### ASSIGNED TASK
Using the records below, filter for lines that contain the string "Rails" and copy them out.

(Source records)
────────────────

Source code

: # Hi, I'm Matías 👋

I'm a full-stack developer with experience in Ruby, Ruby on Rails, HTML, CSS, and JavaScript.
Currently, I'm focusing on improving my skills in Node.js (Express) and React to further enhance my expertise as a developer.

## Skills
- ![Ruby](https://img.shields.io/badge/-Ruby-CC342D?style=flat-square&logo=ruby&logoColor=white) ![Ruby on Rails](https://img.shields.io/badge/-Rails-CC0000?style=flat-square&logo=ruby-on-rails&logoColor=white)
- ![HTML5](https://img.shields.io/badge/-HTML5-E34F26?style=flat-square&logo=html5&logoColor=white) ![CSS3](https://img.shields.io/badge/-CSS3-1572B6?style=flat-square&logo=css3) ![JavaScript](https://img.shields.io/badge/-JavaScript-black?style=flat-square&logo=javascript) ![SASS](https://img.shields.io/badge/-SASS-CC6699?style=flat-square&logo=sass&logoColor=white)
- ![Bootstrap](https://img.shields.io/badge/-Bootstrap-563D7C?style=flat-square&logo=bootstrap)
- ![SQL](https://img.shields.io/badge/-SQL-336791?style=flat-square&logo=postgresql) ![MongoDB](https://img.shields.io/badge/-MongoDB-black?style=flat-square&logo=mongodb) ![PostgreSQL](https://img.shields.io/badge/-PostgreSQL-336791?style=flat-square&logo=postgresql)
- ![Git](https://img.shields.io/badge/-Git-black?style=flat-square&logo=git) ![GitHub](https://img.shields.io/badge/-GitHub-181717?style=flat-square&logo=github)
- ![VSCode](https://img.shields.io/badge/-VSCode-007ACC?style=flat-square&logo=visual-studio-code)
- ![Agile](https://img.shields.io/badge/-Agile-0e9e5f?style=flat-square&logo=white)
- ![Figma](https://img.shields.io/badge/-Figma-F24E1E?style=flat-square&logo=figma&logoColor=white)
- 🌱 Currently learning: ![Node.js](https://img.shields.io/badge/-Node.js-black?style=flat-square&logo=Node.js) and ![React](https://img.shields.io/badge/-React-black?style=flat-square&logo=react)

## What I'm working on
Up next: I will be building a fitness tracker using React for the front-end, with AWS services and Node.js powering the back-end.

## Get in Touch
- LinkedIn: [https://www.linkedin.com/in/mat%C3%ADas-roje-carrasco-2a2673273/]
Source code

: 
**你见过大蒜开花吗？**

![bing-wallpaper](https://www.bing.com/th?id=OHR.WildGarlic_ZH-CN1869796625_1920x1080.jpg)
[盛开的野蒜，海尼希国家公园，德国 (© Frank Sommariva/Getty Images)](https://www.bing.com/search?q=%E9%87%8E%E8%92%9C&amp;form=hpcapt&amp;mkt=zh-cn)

────────────────

### COMPLETED TASK
I'm a full-stack developer with experience in Ruby, Ruby on Rails, HTML, CSS, and JavaScript.
- ![Ruby](https://img.shields.io/badge/-Ruby-CC342D?style=flat-square&logo=ruby&logoColor=white) ![Ruby on Rails](https://img.shields.io/badge/-Rails-CC0000?style=flat-square&logo=ruby-on-rails&logoColor=white)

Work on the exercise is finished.